Psychologische Sicherheit

Die Kunst der Verunsicherung – eine unkonventionelle Perspektive

Alle reden darüber, dass Menschen psychologische Sicherheit brauchen. Sie ist die Triebfeder für Kreativität und konstruktives Miteinander. Unsicherheit und Unberechenbarkeit haben auch etwas Gutes. Denn dann tanzt keiner mehr aus der Reihe, schreibt unsere Autorin zynisch.

Die Annahme, dass ein Umfeld, das von Vertrauen und Offenheit geprägt ist, die besten Voraussetzungen für Kreativität und konstruktive Zusammenarbeit schafft, ist weitverbreitet. Doch was ist mit der anderen Seite der Medaille?
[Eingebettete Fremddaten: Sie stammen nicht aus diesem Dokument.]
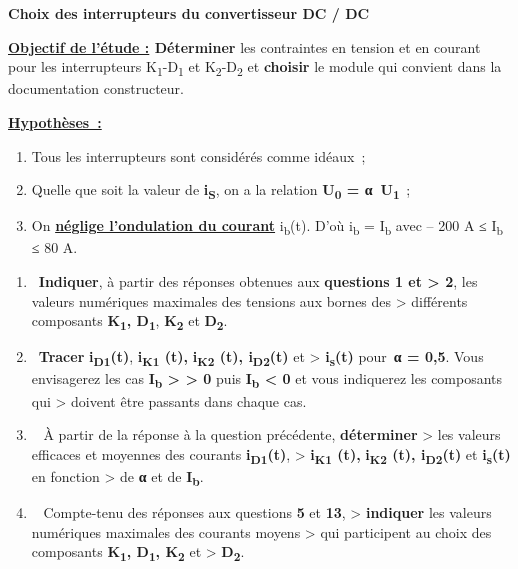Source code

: \textbf{Choix des interrupteurs du convertisseur DC / DC}

\textbf{\ul{Objectif de l'étude :} Déterminer} les contraintes en tension et en courant pour les interrupteurs K\textsubscript{1}-D\textsubscript{1} et K\textsubscript{2}-D\textsubscript{2} et \textbf{choisir} le module qui convient dans la documentation constructeur.

\textbf{\ul{Hypothèses~:}}

\begin{enumerate}
\def\labelenumi{\alph{enumi}.}
\item
  Tous les interrupteurs sont considérés comme idéaux~;
\item
  Quelle que soit la valeur de \textbf{i\textsubscript{S}}, on a la relation \textbf{U\textsubscript{0} = α~U\textsubscript{1~}};
\item
  On \textbf{\ul{néglige l'ondulation du courant}} i\textsubscript{b}(t). D'où i\textsubscript{b} = I\textsubscript{b} avec -- 200 A ≤ I\textsubscript{b} ≤ 80 A.
\end{enumerate}

\begin{enumerate}
\def\labelenumi{\arabic{enumi}.}
\setcounter{enumi}{10}
\item
  ~\textbf{Indiquer}, à partir des réponses obtenues aux \textbf{questions 1 et \textgreater{} 2}, les valeurs numériques maximales des tensions aux bornes des \textgreater{} différents composants \textbf{K\textsubscript{1}, D\textsubscript{1}}, \textbf{K\textsubscript{2}} et \textbf{D\textsubscript{2}}.
\item
  ~\textbf{Tracer} \textbf{i\textsubscript{D1}(t)}, \textbf{i\textsubscript{K1} (t),} \textbf{i\textsubscript{K2} (t), i\textsubscript{D2}(t)} et \textgreater{} \textbf{i\textsubscript{s}(t)} pour~\textbf{α = 0,5}. Vous envisagerez les cas \textbf{I\textsubscript{b} \textgreater{} \textgreater{} 0} puis \textbf{I\textsubscript{b} \textless{} 0} et vous indiquerez les composants qui \textgreater{} doivent être passants dans chaque cas.
\item
  ~ À partir de la réponse à la question précédente, \textbf{déterminer} \textgreater{} les valeurs efficaces et moyennes des courants \textbf{i\textsubscript{D1}(t)}, \textgreater{} \textbf{i\textsubscript{K1} (t),} \textbf{i\textsubscript{K2} (t), i\textsubscript{D2}(t)} et \textbf{i\textsubscript{s}(t)} en fonction \textgreater{} de \textbf{α} et de \textbf{I\textsubscript{b}}.
\item
  ~ Compte-tenu des réponses aux questions \textbf{5} et \textbf{13}, \textgreater{} \textbf{indiquer} les valeurs numériques maximales des courants moyens \textgreater{} qui participent au choix des composants \textbf{K\textsubscript{1}, D\textsubscript{1}, K\textsubscript{2}} et \textgreater{} \textbf{D\textsubscript{2}}.
\end{enumerate}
Kann Unsicherheit und Unberechenbarkeit nicht auch ihre Vorteile haben?

Unsicherheit schafft Dynamik

Inmitten der Unsicherheit kann eine einzigartige Dynamik entstehen. Ein Umfeld, in dem niemand mehr aus der Reihe tanzt, in dem Diskussionen vermieden werden und stattdessen konsequent gehandelt wird.

Das ist doch fantastisch! Endlich arbeiten die Menschen mal und trinken nicht nur Kaffee, wenn sie an den zwei Tagen der Woche im Büro sind. Warum? Weil sie Angst haben, dass sie vor allen anderen an den Pranger gestellt werden, wenn sie Fehler machen oder ihre To-Dos nicht alle abgearbeitet haben.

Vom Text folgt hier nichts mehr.